- Idahluy-e Bozorg Location within Iran
- Coordinates: 37°09′36″N 46°18′46″E﻿ / ﻿37.16000°N 46.31278°E
- Country: Iran
- Province: East Azerbaijan
- County: Malekan
- District: Aq Manar
- Rural District: Gavdul-e Sharqi

Population (2016)
- • Total: 532
- Time zone: UTC+3:30 (IRST)

= Idahluy-e Bozorg =

Village in East Azerbaijan province, Iran

Idahluy-e Bozorg (ايده لوي بزرگ) (Note: Also romanized as Īdahlūy-e Bozorg; also known as Īdahlū-ye Bozorg) is a village in, and the capital of, Gavdul-e Sharqi Rural District in Aq Manar District of Malekan County, East Azerbaijan province, Iran.

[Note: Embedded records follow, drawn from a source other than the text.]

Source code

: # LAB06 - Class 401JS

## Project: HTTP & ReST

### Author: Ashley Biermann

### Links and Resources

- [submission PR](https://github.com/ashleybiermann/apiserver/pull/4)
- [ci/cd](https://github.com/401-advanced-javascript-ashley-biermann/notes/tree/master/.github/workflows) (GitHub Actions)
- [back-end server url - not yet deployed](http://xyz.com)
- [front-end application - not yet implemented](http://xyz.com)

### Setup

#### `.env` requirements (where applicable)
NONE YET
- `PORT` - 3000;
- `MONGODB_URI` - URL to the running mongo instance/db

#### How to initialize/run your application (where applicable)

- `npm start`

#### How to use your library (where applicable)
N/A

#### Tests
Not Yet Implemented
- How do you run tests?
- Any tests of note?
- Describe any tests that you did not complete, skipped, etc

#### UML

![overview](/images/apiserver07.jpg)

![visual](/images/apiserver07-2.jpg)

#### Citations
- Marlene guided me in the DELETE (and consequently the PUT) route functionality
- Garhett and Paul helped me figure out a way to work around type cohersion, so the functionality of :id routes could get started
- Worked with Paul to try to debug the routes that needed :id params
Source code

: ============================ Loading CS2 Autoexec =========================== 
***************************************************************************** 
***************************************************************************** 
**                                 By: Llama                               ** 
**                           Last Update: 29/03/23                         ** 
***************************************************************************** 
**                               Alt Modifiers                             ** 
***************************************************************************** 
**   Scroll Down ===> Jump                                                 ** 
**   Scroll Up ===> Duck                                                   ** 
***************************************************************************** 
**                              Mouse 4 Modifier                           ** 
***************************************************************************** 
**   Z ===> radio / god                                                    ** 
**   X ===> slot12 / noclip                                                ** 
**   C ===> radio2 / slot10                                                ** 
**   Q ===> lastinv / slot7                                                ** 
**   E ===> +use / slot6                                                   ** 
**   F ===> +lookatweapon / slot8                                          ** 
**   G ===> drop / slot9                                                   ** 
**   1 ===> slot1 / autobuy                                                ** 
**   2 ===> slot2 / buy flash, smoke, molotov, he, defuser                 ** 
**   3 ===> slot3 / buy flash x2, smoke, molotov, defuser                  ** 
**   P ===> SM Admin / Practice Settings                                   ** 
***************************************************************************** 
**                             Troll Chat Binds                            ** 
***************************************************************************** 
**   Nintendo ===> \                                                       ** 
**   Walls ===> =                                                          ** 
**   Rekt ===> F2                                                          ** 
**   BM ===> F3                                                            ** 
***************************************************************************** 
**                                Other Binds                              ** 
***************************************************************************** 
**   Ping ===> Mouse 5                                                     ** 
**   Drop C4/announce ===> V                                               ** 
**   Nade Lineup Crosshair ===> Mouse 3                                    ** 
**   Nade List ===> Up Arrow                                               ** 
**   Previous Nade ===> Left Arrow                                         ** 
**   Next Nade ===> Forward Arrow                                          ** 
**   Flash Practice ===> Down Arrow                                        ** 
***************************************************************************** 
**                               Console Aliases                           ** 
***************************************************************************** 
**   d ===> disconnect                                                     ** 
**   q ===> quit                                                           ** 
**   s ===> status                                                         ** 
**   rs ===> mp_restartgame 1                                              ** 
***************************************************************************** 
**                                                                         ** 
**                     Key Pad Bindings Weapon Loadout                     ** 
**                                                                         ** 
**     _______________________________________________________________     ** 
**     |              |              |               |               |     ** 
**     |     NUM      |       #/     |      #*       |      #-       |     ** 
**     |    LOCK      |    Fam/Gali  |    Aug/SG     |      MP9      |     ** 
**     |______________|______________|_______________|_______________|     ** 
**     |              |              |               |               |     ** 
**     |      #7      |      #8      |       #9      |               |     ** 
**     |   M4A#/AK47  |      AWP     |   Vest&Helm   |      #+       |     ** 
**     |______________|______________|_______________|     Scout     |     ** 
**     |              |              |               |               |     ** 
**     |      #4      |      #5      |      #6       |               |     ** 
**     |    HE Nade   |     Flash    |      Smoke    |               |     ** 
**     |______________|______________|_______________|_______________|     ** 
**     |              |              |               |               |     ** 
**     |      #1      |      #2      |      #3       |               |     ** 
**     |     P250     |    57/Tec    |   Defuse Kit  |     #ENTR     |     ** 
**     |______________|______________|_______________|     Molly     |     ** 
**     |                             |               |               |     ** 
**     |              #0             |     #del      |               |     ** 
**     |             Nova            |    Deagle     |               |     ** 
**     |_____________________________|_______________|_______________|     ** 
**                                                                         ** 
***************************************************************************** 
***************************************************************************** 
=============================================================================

The previous capital of the rural district was the village of Aq Manar.

==Demographics==
===Population===
At the time of the 2006 National Census, the village's population was 458 in 131 households, when it was in the Central District. The following census in 2011 counted 568 people in 175 households. The 2016 census measured the population of the village as 532 people in 160 households.

In 2023, the rural district was separated from the district in the formation of Aq Manar District.